▸ **Exercise**: Below are the records. How many of their lines contain "name"? Give only the number.

▸ **Records shown**:

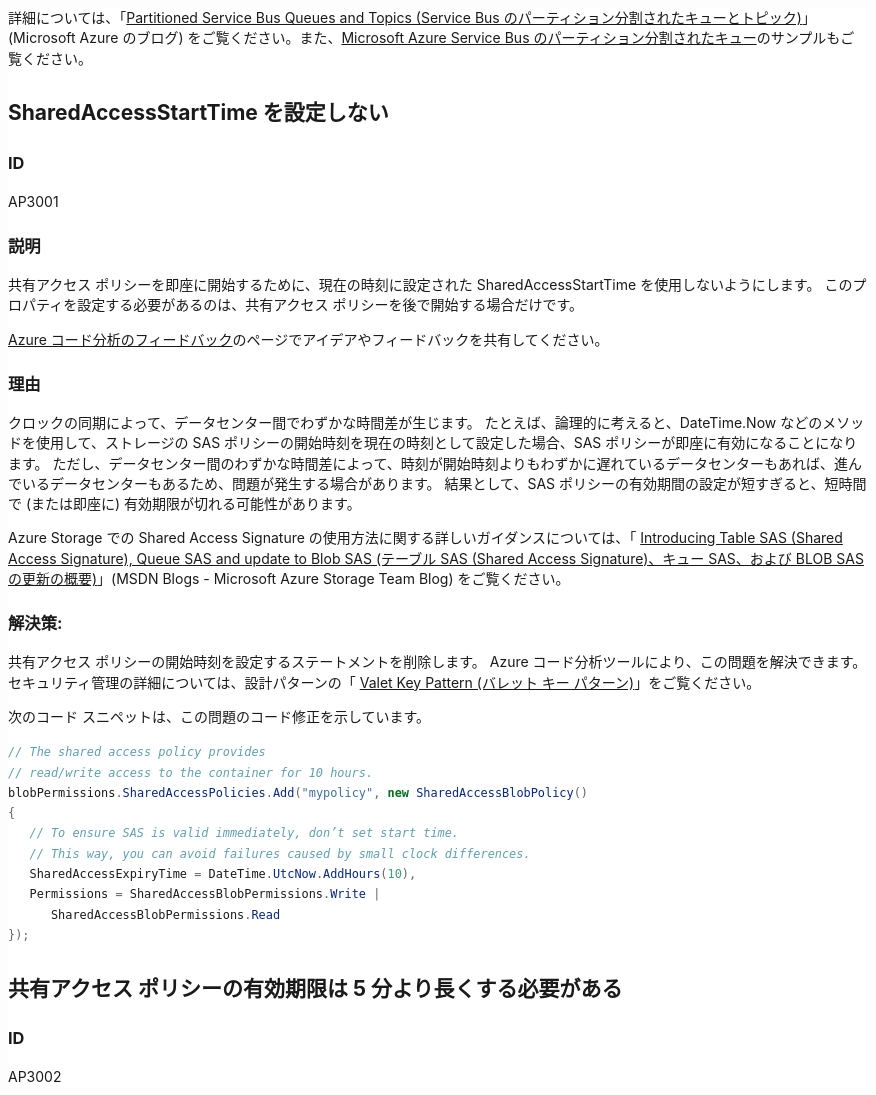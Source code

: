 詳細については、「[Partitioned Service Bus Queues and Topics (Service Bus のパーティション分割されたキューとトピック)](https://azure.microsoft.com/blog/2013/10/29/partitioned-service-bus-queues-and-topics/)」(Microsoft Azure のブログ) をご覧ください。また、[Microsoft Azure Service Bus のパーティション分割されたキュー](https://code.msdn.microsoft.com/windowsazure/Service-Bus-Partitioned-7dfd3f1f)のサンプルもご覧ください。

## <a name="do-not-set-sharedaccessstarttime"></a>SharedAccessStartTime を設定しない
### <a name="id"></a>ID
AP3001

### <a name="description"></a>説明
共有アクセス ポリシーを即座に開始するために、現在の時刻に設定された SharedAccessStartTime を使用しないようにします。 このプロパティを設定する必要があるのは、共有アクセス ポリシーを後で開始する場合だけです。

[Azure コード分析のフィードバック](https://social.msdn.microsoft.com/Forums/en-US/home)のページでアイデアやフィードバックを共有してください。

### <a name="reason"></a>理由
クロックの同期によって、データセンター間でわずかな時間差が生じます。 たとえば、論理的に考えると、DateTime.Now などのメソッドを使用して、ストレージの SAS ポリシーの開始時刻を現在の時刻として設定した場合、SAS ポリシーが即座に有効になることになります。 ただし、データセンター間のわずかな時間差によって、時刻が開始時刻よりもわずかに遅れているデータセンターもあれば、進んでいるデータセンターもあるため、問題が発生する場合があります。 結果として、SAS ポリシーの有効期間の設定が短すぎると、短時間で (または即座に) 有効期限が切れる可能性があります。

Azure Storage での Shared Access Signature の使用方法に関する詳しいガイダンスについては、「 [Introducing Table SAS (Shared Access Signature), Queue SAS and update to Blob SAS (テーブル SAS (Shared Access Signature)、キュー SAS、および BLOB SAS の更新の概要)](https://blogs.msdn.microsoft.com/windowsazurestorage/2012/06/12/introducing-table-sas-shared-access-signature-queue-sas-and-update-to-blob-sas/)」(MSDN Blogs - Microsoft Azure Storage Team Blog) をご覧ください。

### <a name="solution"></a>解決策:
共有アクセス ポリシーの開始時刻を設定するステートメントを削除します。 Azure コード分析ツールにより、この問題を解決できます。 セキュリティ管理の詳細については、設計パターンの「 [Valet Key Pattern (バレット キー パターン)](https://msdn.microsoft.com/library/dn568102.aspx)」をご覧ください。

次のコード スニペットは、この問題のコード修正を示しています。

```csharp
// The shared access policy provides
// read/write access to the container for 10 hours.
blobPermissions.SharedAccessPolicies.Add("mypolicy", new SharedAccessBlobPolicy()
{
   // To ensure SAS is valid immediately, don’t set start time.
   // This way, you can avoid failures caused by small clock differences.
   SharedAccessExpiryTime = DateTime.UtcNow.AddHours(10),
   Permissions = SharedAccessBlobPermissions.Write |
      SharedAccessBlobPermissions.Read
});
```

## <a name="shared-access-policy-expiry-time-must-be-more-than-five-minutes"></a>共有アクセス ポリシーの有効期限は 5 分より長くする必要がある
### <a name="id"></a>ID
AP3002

▸ **Response area**: 7